*** Opening of Data supplied ***

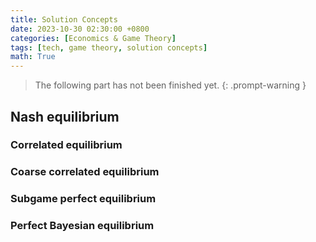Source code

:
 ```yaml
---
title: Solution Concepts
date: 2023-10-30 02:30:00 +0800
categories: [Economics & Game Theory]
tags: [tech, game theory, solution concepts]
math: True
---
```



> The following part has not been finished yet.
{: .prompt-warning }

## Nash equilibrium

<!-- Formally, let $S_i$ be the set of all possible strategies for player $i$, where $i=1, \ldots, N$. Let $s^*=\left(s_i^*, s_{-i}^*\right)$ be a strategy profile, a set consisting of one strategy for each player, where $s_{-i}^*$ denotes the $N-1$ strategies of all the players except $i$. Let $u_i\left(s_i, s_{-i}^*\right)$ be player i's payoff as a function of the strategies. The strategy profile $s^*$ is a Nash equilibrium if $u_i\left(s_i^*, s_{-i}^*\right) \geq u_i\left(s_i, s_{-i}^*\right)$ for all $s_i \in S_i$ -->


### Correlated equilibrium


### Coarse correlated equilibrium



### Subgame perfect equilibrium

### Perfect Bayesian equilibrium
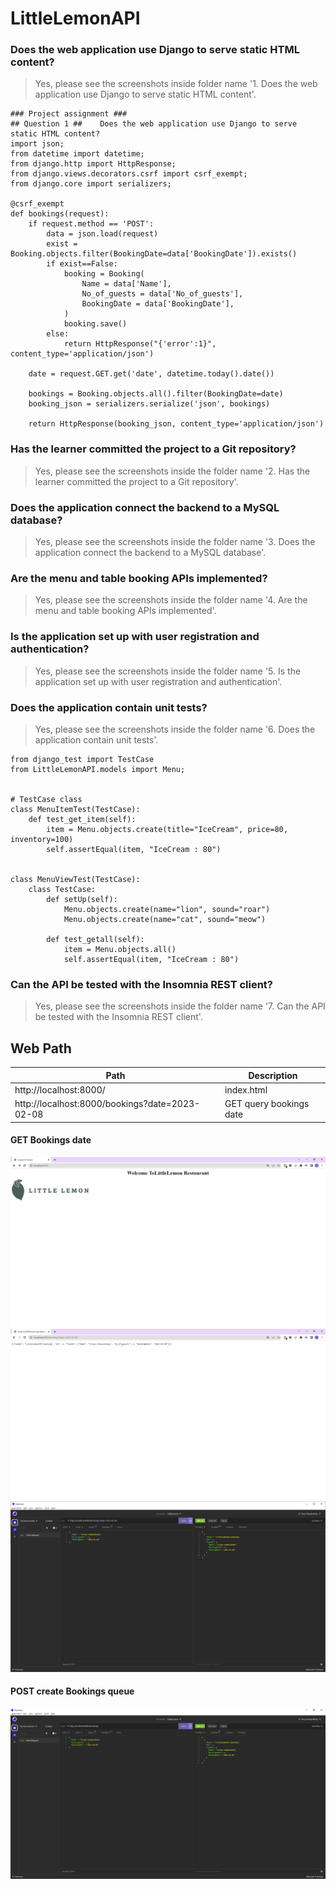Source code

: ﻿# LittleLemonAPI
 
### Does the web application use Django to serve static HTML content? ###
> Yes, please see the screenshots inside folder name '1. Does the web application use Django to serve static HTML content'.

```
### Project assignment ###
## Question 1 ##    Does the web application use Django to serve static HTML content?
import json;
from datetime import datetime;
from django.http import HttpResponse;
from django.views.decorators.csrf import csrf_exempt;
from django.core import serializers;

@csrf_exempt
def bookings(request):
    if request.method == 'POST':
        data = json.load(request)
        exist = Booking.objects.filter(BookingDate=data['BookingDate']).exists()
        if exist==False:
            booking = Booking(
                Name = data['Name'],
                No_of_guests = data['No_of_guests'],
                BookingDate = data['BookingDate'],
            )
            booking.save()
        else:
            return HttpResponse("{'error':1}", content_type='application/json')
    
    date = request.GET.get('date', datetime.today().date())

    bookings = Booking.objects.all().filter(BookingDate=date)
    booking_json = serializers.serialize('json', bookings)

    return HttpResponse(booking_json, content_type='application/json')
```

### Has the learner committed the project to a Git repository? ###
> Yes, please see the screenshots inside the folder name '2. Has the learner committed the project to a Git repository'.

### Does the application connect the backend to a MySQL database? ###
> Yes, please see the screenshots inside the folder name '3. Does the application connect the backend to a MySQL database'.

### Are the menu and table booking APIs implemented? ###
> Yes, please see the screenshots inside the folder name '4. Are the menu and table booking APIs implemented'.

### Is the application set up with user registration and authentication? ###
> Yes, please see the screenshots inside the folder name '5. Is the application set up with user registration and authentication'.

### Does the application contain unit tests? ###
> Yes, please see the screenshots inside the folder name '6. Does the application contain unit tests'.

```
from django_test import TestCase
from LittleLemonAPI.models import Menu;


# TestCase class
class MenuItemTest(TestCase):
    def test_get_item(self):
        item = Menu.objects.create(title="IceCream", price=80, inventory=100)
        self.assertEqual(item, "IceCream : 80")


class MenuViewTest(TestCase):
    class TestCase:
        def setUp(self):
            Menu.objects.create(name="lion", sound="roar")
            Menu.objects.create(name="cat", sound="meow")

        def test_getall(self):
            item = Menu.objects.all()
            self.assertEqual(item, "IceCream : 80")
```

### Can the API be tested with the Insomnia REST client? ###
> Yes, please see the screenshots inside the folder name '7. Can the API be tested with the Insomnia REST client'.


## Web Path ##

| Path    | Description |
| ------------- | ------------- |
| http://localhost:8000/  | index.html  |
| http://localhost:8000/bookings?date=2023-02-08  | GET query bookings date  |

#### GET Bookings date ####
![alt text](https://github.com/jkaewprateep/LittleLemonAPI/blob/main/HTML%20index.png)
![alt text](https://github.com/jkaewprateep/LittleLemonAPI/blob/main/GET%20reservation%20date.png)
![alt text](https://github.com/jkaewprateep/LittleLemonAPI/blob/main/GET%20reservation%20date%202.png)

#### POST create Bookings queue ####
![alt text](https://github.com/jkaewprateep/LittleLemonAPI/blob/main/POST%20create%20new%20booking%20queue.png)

*** Close of Data supplied ***
*** Opening of Data supplied ***

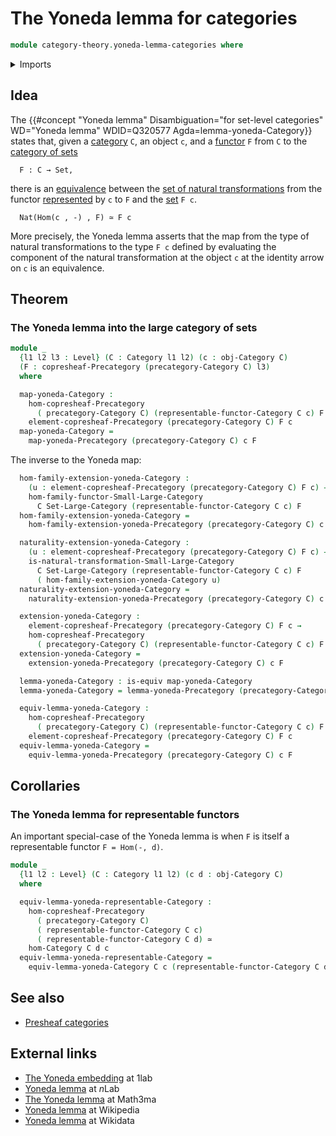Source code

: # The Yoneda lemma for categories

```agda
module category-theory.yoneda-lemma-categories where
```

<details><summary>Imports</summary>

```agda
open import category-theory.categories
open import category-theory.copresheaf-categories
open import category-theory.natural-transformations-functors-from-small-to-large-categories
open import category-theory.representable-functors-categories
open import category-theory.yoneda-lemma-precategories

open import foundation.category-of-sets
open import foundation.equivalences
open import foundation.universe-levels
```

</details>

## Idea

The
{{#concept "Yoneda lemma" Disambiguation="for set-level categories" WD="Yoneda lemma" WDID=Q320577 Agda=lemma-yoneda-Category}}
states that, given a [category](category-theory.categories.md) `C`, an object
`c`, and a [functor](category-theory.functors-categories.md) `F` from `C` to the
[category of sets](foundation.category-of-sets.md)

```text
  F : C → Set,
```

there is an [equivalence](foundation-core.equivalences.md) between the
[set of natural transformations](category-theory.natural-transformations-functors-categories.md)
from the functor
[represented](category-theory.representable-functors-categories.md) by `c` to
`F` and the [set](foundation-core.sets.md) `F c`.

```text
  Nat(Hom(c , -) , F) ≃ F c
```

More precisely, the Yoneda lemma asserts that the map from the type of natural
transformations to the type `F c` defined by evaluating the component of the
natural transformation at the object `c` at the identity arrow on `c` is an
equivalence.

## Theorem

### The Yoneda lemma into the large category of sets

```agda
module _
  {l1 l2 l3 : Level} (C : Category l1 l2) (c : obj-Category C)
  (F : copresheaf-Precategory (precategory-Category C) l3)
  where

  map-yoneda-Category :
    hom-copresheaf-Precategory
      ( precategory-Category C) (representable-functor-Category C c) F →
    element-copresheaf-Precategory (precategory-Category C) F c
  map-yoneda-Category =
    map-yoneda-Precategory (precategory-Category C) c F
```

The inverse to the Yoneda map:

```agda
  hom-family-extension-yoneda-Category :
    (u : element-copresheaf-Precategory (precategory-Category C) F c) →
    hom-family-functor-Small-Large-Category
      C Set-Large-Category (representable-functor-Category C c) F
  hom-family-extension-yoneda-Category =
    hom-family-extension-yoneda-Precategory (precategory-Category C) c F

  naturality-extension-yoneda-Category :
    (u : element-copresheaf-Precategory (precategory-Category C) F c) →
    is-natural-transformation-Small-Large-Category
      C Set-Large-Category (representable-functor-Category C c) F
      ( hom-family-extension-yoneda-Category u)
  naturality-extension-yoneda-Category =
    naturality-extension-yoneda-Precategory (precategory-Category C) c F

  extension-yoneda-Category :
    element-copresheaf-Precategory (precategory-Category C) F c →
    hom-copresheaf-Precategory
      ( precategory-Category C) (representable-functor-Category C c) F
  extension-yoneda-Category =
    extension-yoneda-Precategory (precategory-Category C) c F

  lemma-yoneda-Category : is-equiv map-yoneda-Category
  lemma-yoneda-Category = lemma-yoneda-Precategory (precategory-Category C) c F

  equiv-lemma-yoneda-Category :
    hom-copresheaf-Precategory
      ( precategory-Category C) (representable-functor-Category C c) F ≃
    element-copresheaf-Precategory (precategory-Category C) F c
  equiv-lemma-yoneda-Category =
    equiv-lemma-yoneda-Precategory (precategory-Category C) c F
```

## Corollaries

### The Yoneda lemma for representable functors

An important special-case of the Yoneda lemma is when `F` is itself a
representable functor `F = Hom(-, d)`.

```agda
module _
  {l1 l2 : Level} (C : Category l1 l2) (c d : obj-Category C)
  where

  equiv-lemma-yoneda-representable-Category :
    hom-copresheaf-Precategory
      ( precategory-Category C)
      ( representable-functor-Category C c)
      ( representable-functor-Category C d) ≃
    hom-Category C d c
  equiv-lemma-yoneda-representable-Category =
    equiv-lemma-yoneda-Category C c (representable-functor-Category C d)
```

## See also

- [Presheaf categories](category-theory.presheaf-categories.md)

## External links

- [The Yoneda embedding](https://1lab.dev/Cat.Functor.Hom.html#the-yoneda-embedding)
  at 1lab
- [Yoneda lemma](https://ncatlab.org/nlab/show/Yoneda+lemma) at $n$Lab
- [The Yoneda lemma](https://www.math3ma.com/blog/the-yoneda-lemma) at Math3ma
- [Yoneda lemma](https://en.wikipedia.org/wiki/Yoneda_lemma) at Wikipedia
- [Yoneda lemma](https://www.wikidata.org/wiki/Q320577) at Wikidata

*** Close of Data supplied ***

*Task item*: Each line of the data above that contains the string "where" should be counted; give only the total.

*Task result*: 4